Protein S activity in patients with heredofamilial protein S deficiency and in patients with juvenile venous thrombosis. Results of a functional method

Abstract

Using an ACL 300R coagulometer (Instrumentation Laboratory) we assessed the clinical usefulness of a new method to measure PS activity (PS:Act), based on the prolongation of prothrombin time of a mixture of diluted plasma sample, PS depleted plasma previously incubated with Protac for protein C activation, bovine thromboplastin and calcium ions. The results were compared with those from immunological assays.
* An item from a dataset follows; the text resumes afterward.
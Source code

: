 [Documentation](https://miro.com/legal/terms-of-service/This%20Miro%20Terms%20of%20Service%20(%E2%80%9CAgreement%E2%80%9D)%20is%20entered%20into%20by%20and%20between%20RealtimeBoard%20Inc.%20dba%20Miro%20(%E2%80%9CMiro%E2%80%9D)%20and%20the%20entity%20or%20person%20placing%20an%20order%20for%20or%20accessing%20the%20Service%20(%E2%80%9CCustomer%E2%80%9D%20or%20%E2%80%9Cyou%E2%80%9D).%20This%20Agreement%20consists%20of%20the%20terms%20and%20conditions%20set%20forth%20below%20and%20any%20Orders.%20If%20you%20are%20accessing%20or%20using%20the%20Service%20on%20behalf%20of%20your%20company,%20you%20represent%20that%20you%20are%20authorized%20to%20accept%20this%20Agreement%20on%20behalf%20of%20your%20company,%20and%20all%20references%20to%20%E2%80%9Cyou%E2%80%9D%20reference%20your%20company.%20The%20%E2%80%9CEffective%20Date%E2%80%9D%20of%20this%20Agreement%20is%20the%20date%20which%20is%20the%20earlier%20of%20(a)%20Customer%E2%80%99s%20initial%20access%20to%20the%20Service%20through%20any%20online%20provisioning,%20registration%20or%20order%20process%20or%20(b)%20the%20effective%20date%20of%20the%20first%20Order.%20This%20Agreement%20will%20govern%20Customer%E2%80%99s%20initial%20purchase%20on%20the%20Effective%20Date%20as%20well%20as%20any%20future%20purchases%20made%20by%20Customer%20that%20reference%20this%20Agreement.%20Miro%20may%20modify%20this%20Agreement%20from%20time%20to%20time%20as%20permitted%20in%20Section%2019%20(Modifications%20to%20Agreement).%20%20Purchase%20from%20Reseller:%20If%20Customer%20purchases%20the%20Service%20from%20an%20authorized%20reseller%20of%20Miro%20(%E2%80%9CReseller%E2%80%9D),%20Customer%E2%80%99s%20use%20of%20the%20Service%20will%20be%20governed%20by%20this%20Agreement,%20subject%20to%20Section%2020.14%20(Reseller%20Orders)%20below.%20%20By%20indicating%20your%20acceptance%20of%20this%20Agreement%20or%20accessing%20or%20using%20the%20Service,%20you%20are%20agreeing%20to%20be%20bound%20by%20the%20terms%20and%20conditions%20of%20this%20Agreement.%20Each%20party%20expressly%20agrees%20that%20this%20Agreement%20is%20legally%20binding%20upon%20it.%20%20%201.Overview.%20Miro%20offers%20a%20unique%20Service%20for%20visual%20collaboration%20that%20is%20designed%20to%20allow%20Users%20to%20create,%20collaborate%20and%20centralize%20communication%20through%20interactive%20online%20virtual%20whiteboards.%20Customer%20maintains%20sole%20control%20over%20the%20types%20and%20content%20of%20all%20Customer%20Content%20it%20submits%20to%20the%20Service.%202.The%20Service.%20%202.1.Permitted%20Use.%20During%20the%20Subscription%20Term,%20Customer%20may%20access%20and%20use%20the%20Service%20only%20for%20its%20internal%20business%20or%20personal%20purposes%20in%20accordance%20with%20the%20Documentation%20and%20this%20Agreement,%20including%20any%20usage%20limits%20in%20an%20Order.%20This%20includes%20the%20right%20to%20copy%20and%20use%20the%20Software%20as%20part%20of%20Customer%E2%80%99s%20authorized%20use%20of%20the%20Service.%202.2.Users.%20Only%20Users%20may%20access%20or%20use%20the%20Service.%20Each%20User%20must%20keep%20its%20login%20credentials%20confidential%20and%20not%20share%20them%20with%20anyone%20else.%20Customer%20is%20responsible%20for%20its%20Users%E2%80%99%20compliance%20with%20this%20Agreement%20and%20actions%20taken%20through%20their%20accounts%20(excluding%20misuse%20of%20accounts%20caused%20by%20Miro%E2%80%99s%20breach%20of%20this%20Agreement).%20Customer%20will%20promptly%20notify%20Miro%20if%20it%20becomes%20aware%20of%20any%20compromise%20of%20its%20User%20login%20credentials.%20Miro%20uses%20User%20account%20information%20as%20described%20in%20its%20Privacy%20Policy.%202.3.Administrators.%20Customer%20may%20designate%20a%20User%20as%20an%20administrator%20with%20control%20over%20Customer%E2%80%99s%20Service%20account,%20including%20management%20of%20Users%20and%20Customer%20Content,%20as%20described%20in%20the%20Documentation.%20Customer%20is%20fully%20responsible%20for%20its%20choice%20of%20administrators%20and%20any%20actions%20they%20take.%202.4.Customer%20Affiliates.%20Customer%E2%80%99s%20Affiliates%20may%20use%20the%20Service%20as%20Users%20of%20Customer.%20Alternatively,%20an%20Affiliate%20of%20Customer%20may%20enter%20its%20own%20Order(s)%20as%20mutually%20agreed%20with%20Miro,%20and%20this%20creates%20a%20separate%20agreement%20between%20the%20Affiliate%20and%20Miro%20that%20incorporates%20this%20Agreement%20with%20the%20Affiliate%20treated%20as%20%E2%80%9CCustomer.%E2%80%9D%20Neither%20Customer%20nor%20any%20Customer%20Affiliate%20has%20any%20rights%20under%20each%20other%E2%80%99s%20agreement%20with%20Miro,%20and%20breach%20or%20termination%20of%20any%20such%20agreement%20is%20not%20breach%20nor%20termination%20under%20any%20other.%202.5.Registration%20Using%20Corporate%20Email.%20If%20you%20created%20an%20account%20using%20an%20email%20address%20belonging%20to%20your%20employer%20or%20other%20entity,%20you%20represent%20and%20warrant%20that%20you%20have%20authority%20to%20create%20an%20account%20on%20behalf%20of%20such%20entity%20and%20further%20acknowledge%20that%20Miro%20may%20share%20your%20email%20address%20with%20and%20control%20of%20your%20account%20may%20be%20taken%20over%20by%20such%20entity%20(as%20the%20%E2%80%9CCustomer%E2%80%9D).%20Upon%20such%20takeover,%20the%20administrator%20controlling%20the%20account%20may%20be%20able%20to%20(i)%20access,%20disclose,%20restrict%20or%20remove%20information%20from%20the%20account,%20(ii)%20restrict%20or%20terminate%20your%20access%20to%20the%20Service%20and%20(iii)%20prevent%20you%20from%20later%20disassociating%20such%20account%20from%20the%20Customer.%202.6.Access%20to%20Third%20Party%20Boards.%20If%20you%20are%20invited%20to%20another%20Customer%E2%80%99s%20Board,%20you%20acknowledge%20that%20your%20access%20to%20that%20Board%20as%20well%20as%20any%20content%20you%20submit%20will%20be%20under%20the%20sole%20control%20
PS:Act was measured in 42 apparently healthy subjects, in 12 patients with hereditary PS deficiency (HPSD group) diagnosed on the basis of immunologic tests and in 48 patients with episodes of juvenile venous thromboembolism at least three months prior to testing (JVTE group). All the HPSD patients had PS:Act below the normal range (< 62%). In JVTE group 9 patients (18.7%) showed abnormal results for PS:Act, 4 (8.3%) had low levels of free PS:Ag; all patients had normal total PS:Ag levels. Levels of antiphospholipid antibodies (immunologic test) were normal in the 9 JVTE patients with low PS:Act. When all the results were considered together (n=102), the correlation coefficient between PS:Act and free PS:Ag was 0.78 (p<0.01).